Prediction Accuracy Metrics¶

The lenskit.metrics.predict module contains prediction accuracy metrics. These are intended to be used as a part of a Pandas split-apply-combine operation on a data frame that contains both predictions and ratings; for convenience, the lenskit.batch.predict() function will include ratings in the prediction frame when its input user-item pairs contains ratings. So you can perform the following to compute per-user RMSE over some predictions:

from lenskit.datasets import MovieLens
from lenskit.algorithms.bias import Bias
from lenskit.batch import predict
from lenskit.metrics.predict import user_metric, rmse
ratings = MovieLens('ml-small').ratings.sample(frac=0.1)
test = ratings.iloc[:1000]
train = ratings.iloc[1000:]
algo = Bias()
algo.fit(train)
preds = predict(algo, test)
user_metric(preds, metric=rmse)

Metric Functions¶

Prediction metric functions take two series, predictions and truth, and compute a prediction accuracy metric for them.

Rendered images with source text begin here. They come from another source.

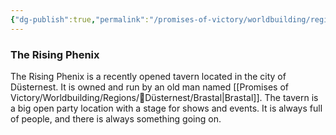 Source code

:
 ```yaml
---
{"dg-publish":true,"permalink":"/promises-of-victory/worldbuilding/regions/duesternest/the-rising-phenix/","title":"The Rising Phenix","noteIcon":"Locality","created":"2023-01-25T02:26:53.664+01:00","updated":"2023-03-29T21:35:53.150+02:00"}
---
```


### The Rising Phenix

The Rising Phenix is a recently opened tavern located in the city of Düsternest. It is owned and run by an old man named [[Promises of Victory/Worldbuilding/Regions/🏰Düsternest/Brastal\|Brastal]].
The tavern is a big open party location with a stage for shows and events. It is always full of people, and there is always something going on.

lenskit.metrics.predict.rmse(predictions, truth, missing='error')¶

Compute RMSE (root mean squared error).

Parameters

predictions (pandas.Series) – the predictions
truth (pandas.Series) – the ground truth ratings from data
missing (string) – how to handle predictions without truth. Can be one of 'error' or 'ignore'.

Returns

the root mean squared approximation error

Return type

double

lenskit.metrics.predict.mae(predictions, truth, missing='error')¶

Compute MAE (mean absolute error).

Parameters

predictions (pandas.Series) – the predictions
truth (pandas.Series) – the ground truth ratings from data
missing (string) – how to handle predictions without truth. Can be one of 'error' or 'ignore'.

Returns

the mean absolute approximation error

Return type

double

Convenience Functions¶

These functions make it easier to compute global and per-user prediction metrics.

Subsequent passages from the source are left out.